An Introduction to Survival Analysis Using Stata, revised 3rd ed. Mario Cleves, William W. Gould, and Yulia V. Marchenko. College Station, TX: Stata Press, 2016, xxx + 428 pp., $82.95 (P), ISBN: 978-1-59-718174-7.

This is an application-oriented introduction to survival analysis using Stata. The authors have focused on intuitions without getting into technical details. For example, in the technical note on pages 23–24, the rather mysterious partial likelihood was elegantly illustrated with a small dataset and simple derivations for conditional probabilities. The book provides an excellent coverage of commonly used nonparametric, semiparametric, and parametric analyses of survival data, with ample application examples. The implementation of each survival approach has been carefully laid out in Stata syntax and real data analyses. Moreover, the material covered in the book is surprisingly comprehensive, including Cox models with time-varying covariates, shared frailty models, multiple imputations, and competing risk regression. Those topics are often encountered in practice but usually missing from an introductory book of survival analysis.

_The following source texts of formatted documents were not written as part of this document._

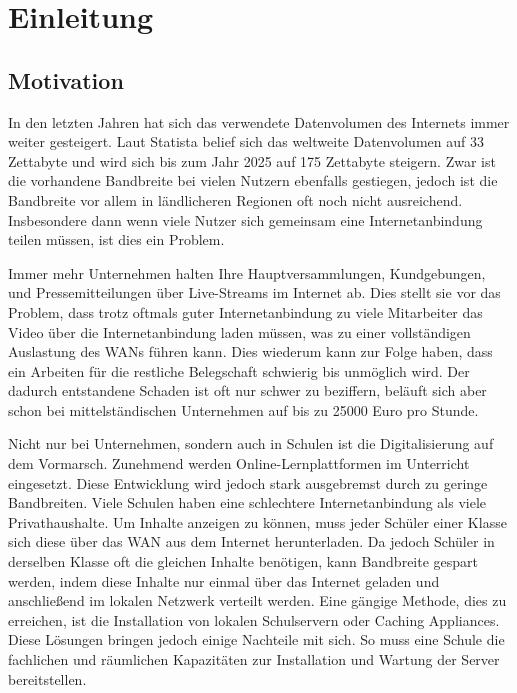 \chapter{Einleitung}\label{ch:introduction}


%

\section{Motivation}
In den letzten Jahren hat sich das verwendete Datenvolumen des Internets immer weiter gesteigert. Laut Statista belief sich das weltweite Datenvolumen auf 33 Zettabyte und wird sich bis zum Jahr 2025 auf 175 Zettabyte steigern.\cite{statistica-datenvolumen} Zwar ist die vorhandene Bandbreite bei vielen Nutzern ebenfalls gestiegen, jedoch ist die Bandbreite vor allem in ländlicheren Regionen oft noch nicht ausreichend.\cite{bmvi-bandbreite} Insbesondere dann wenn viele Nutzer sich gemeinsam eine Internetanbindung teilen müssen, ist dies ein Problem.

Immer mehr Unternehmen halten Ihre Hauptversammlungen, Kundgebungen, und Pressemitteilungen über Live-Streams im Internet ab. Dies stellt sie vor das Problem, dass trotz oftmals guter Internetanbindung zu viele Mitarbeiter das Video über die Internetanbindung laden müssen, was zu einer vollständigen Auslastung des WANs führen kann. Dies wiederum kann zur Folge haben, dass ein Arbeiten für die restliche Belegschaft schwierig bis unmöglich wird. Der dadurch entstandene Schaden ist oft nur schwer zu beziffern, beläuft sich aber schon bei mittelständischen Unternehmen auf bis zu 25000 Euro pro Stunde.\cite{zero-internet-schaden}

Nicht nur bei Unternehmen, sondern auch in Schulen ist die Digitalisierung auf dem Vormarsch. Zunehmend werden Online-Lernplattformen im Unterricht eingesetzt. Diese Entwicklung wird jedoch stark ausgebremst durch zu geringe Bandbreiten. Viele Schulen haben eine schlechtere Internetanbindung als viele Privathaushalte.\cite{sonderstudie_digital} Um Inhalte anzeigen zu können, muss jeder Schüler einer Klasse sich diese über das WAN aus dem Internet herunterladen. Da jedoch Schüler in derselben Klasse oft die gleichen Inhalte benötigen, kann Bandbreite gespart werden, indem diese Inhalte nur einmal über das Internet geladen und anschließend im lokalen Netzwerk verteilt werden. Eine gängige Methode, dies zu erreichen, ist die Installation von lokalen Schulservern oder Caching Appliances. Diese Lösungen bringen jedoch einige Nachteile mit sich. So muss eine Schule die fachlichen und räumlichen Kapazitäten zur Installation und Wartung der Server bereitstellen.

The revised third edition has been updated to reflect the welcome additions in Stata 14 relative to previous versions. More specifically, Stata 14 now provides marginal predictions and marginal effects from survival regression models. One can also perform regression models for competing risk outcomes in Stata 14, including the commonly used Cox model for causespecific hazard functions and the Fine and Gray (1999) model for cumulative incidence functions. More details on the two topics can be found in Section 9.1 and Chapter 17, respectively. The revised third edition provides not only an excellent tutorial to anyone who is interested in learning survival models with examples, but also an extremely handy reference to researchers who would like to perform survival analyses in Stata.

References
Fine, J. P., and Gray, R. J. (1999), “A Proportional Hazards Model for the Subdistribution of a Competing Risk,” Journal of the American Statistical Association, 94, 496–509. [109]

Yu Cheng
University of Pittsburgh

Excerpt from "Reviews of Books and Teaching Materials." 2018. The American Statistician, 72:1, 105–113, DOI: 10.1080/00031305.2018.1444855.